Vista aérea do Rio Jari, no município de Laranjal do Jari, no Sul do Amapá
Jorge Júnior/Rede Amazônica
“São várias razões que explicam essa semelhança. A ligação geográfica é uma delas. Nós temos proximidade, por exemplo, com o Afuá e Chaves -municípios do interior do Pará-. Então, essa dimensão geográfica ajuda nesse vai e vem entre as pessoas. E pessoas não são só corpos, pessoas são pensamentos, são hábitos, é a maneira de se alimentar e crer. Então, esse trânsito de pessoas também é um trânsito cultural por essa proximidade geográfica”, afirmou o professor.
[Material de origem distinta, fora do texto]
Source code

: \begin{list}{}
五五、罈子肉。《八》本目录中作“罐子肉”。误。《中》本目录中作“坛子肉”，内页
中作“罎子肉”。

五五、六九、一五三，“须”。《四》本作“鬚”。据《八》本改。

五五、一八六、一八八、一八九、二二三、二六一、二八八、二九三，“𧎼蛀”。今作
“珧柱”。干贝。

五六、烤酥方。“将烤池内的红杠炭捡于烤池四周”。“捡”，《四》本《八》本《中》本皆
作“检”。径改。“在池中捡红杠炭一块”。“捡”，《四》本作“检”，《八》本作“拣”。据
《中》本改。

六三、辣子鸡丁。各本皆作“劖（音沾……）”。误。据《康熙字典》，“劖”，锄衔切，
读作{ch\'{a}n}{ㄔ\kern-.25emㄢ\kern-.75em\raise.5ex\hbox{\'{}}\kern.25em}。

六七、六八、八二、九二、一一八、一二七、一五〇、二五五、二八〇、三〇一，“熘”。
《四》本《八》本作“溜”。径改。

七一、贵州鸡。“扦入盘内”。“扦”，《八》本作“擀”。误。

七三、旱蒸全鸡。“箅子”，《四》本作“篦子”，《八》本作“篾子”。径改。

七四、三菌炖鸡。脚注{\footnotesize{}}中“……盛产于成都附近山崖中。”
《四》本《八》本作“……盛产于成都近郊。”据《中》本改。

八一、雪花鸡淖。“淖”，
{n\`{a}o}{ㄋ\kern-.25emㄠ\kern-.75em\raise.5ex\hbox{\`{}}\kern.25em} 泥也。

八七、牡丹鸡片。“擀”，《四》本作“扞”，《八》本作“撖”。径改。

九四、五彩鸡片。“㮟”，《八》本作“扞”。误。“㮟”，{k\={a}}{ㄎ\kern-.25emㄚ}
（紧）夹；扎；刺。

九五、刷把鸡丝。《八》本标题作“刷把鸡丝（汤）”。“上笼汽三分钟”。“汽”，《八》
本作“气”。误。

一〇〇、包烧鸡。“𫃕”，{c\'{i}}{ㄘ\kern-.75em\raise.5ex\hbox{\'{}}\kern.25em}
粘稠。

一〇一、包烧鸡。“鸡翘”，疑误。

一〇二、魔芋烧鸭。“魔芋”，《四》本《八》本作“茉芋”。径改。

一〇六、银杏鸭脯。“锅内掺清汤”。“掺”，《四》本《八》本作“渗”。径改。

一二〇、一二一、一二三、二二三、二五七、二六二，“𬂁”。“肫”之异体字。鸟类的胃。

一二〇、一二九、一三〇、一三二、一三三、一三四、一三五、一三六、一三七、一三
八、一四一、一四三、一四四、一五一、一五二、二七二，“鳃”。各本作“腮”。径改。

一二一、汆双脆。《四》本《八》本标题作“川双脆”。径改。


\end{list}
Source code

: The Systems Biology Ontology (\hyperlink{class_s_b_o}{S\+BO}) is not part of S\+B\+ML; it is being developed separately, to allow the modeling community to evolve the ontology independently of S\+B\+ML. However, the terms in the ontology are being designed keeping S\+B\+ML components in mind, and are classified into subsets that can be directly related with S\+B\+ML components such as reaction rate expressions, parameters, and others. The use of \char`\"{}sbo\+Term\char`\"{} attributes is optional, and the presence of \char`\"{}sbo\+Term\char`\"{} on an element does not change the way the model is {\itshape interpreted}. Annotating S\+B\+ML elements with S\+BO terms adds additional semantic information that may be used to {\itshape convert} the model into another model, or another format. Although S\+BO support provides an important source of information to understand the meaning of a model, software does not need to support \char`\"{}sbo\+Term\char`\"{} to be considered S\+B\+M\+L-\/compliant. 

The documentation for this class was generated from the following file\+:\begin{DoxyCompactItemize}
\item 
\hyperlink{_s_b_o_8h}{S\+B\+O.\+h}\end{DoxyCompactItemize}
Machado destaca ainda as diferentes Amazônias existentes no norte do país. A mistura entre os diferentes povos que habitaram esta região por volta de século 19 influencia o que hoje se conhece entre a terra do Tacacá-Pará — e a única capital cortada pela linha imaginária do equador: Macapá.
Do Oiapoque ao Chuí
Durante algumas décadas se pensou que o Oiapoque era o ponto mais ao norte do país, o que foi desmistificado posteriormente – o município de Uiramutá (RR) tem o ponto mais setentrional do Brasil.
Na época surgiu o famoso ditado: “do Oiapoque ao Chuí”, o que fez com que o município amapaense ganhasse pontos turísticos com essas homenagens.
Um dos cartões portais de Oiapoque
Internet/Reprodução
Outra frase conhecida na região é que “quem mora em Oiapoque tem um pé no norte e outro na Europa”, em referência a proximidade com o município francês de São Jorge, na Guiana Francesa.
A ligação entre Oiapoque e a Ponte Binacional fica distante cerca de 600 quilômetros da capital Macapá. Finalizada em 2011, custando cerca de R$ 70 milhões, a ponte sob o Rio Oiapoque é uma cooperação entre o Brasil e a França, com a inauguração em 2017 para a passagem de veículos de passeio.
Ponte binacional na divisa entre o Brasil e a Guiana Francesa, em Oiapoque
Maksuel Martins SECOM/GEA
Além do acesso pela ponte, trabalhadores autônomos fazem a travessia por meio de catraias. Em média, o preço por viagem é de R$ 40. Essa é uma das formas mais populares da travessia, durando cerca de 10 minutos.
A região de Oiapoque concentra cerca de 39 aldeias indígenas e a economia se destaca pela produção de iguarias típicas do norte, como a farinha e tucupi.